No livro, ela aborda a infância, uma adolescência com pais separados e uma mãe doente — quando os abusos aconteceram — e a fase adulta, denunciando a falta de apoio dos órgãos responsáveis e ressaltando o desejo em buscar por justiça apesar das dificuldades.
“[...] Após a denúncia, houve vários entraves, em vários órgãos públicos da persecução penal. Desde a delegacia, o Ministério Público, o Poder Judiciário, a execução da pena propriamente. O que posso dizer com toda segurança é que, se não tivesse feito isso com as minhas próprias mãos e feito a prisão, ele não teria sido preso. Então, é aquela luta constante para você ir contra um sistema que tem que funcionar, mas que às vezes é falho”, conta a policial.
Lidando com o medo e as incertezas
Jessica relembra que, mesmo depois de ter se tornado policial, tinha medo de tratar sobre o assunto, pois não se sentia capaz. “Eu não sentia que eu poderia ajudar uma vítima, visto que eu não tinha conseguido ajudar a mim mesma e conseguir executar a prisão, trazer palestras sobre o assunto da violência doméstica e familiar, acolher as vítimas na delegacia, foi me trazendo um encorajamento para trabalhar na área e hoje escrever um livro”, celebra.

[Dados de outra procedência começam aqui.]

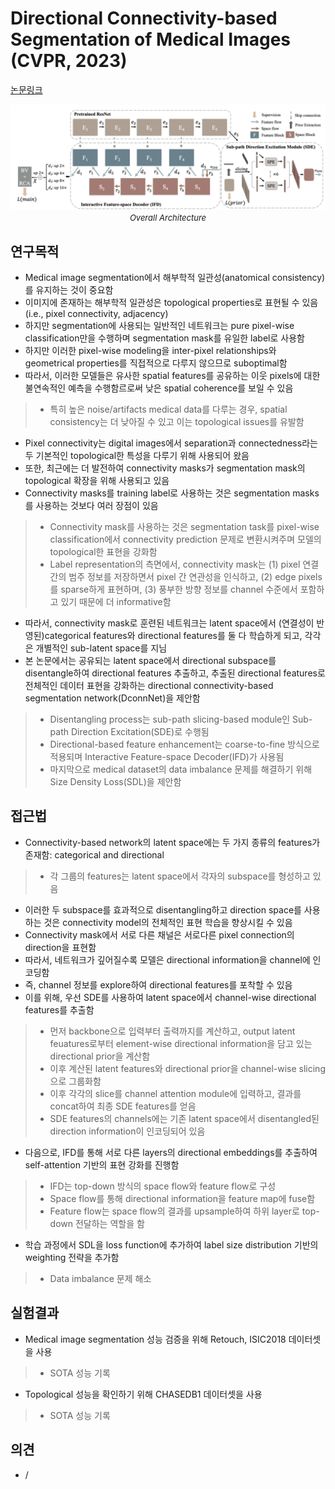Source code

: # Directional Connectivity-based Segmentation of Medical Images (CVPR, 2023)

[논문링크](https://arxiv.org/abs/2304.00145)

<p align="center">
    <img width="600" alt='fig1' src="../img/yang2023directional.png?raw=true"></br>
    <em><font size=2>Overall Architecture</font></em>
</p>

## 연구목적
- Medical image segmentation에서 해부학적 일관성(anatomical consistency)를 유지하는 것이 중요함
- 이미지에 존재하는 해부학적 일관성은 topological properties로 표현될 수 있음 (i.e., pixel connectivity, adjacency)
- 하지만 segmentation에 사용되는 일반적인 네트워크는 pure pixel-wise classification만을 수행하며 segmentation mask를 유일한 label로 사용함
- 하지만 이러한 pixel-wise modeling을 inter-pixel relationships와 geometrical properties를 직접적으로 다루지 않으므로 suboptimal함
- 따라서, 이러한 모델들은 유사한 spatial features를 공유하는 이웃 pixels에 대한 불연속적인 예측을 수행함르로써 낮은 spatial coherence를 보일 수 있음
> - 특히 높은 noise/artifacts medical data를 다루는 경우, spatial consistency는 더 낮아질 수 있고 이는 topological issues를 유발함
- Pixel connectivity는 digital images에서 separation과 connectedness라는 두 기본적인 topological한 특성을 다루기 위해 사용되어 왔음
- 또한, 최근에는 더 발전하여 connectivity masks가 segmentation mask의 topological 확장을 위해 사용되고 있음
- Connectivity masks를 training label로 사용하는 것은 segmentation masks를 사용하는 것보다 여러 장점이 있음
> - Connectivity mask를 사용하는 것은 segmentation task를 pixel-wise classification에서 connectivity prediction 문제로 변환시켜주며 모델의 topological한 표현을 강화함
> - Label representation의 측면에서, connectivity mask는 (1) pixel 연결 간의 범주 정보를 저장하면서 pixel 간 연관성을 인식하고, (2) edge pixels를 sparse하게 표현하며, (3) 풍부한 방향 정보를 channel 수준에서 포함하고 있기 때문에 더 informative함
- 따라서, connectivity mask로 훈련된 네트워크는 latent space에서 (연결성이 반영된)categorical features와 directional features를 둘 다 학습하게 되고, 각각은 개별적인 sub-latent space를 지님
- 본 논문에서는 공유되는 latent space에서 directional subspace를 disentangle하여 directional features 추출하고, 추출된 directional features로 전체적인 데이터 표현을 강화하는 directional connectivity-based segmentation network(DconnNet)을 제안함
> - Disentangling process는 sub-path slicing-based module인 Sub-path Direction Excitation(SDE)로 수행됨
> - Directional-based feature enhancement는 coarse-to-fine 방식으로 적용되며 Interactive Feature-space Decoder(IFD)가 사용됨
> - 마지막으로 medical dataset의 data imbalance 문제를 해결하기 위해 Size Density Loss(SDL)을 제안함

## 접근법
- Connectivity-based network의 latent space에는 두 가지 종류의 features가 존재함: categorical and directional
> - 각 그룹의 features는 latent space에서 각자의 subspace를 형성하고 있음
- 이러한 두 subspace를 효과적으로 disentangling하고 direction space를 사용하는 것은 connectivity model의 전체적인 표현 학습을 향상시킬 수 있음
- Connectivity mask에서 서로 다른 채널은 서로다른 pixel connection의 direction을 표현함
- 따라서, 네트워크가 깊어질수록 모델은 directional information을 channel에 인코딩함
- 즉, channel 정보를 explore하여 directional features를 포착할 수 있음
- 이를 위해, 우선 SDE를 사용하여 latent space에서 channel-wise directional features를 추출함
> - 먼저 backbone으로 입력부터 출력까지를 계산하고, output latent feuatures로부터 element-wise directional information을 담고 있는 directional prior을 계산함
> - 이후 계산된 latent features와 directional prior을 channel-wise slicing으로 그룹화함
> - 이후 각각의 slice를 channel attention module에 입력하고, 결과를 concat하여 최종 SDE features를 얻음
> - SDE features의 channels에는 기존 latent space에서 disentangled된 direction information이 인코딩되어 있음
- 다음으로, IFD를 통해 서로 다른 layers의 directional embeddings를 추출하여 self-attention 기반의 표현 강화를 진행함
> - IFD는 top-down 방식의 space flow와 feature flow로 구성
> - Space flow를 통해 directional information을 feature map에 fuse함
> - Feature flow는 space flow의 결과를 upsample하여 하위 layer로 top-down 전달하는 역할을 함
- 학습 과정에서 SDL을 loss function에 추가하여 label size distribution 기반의 weighting 전략을 추가함 
> - Data imbalance 문제 해소

## 실험결과
- Medical image segmentation 성능 검증을 위해 Retouch, ISIC2018 데이터셋을 사용
> - SOTA 성능 기록
- Topological 성능을 확인하기 위해 CHASEDB1 데이터셋을 사용
> - SOTA 성능 기록

## 의견
- /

“Acredito que [essa história] vai ser uma grande ferramenta de inspiração para quem já foi vítima e um grande alerta para os pais. [...] Por muito tempo, eu me sentia culpada pelo que tinha acontecido comigo. E nenhuma vítima deve se sentir assim. Esse é o meu objetivo com o livro”, relata.
A policial faz um apelo aos pais para conversarem mais com os seus filhos e expliquem sobre privacidade e sexualidade. “Que assim o seu filho sinta confiança para contar a você se alguma coisa estiver acontecendo. Porque eu não contei por medo, por insegurança, por vergonha”, pontua.
“Me sinto realizada”
De acordo com Jessica, a repercussão do caso e do livro a deixou ainda mais motivada. “Eu me sinto realizada. [...] Estar sendo visto por tantas pessoas e, com certeza, muitas dessas pessoas já foram vítimas em algum momento. É demais. Em alguns links de reportagem, pessoas [estão] falando como se sentem e como têm se sentido representadas por mim”, comemora a policial.
“Eu não desisti, por mais difícil que foi, não desisti. Eu me mantive firme para conseguir essa justiça”, diz.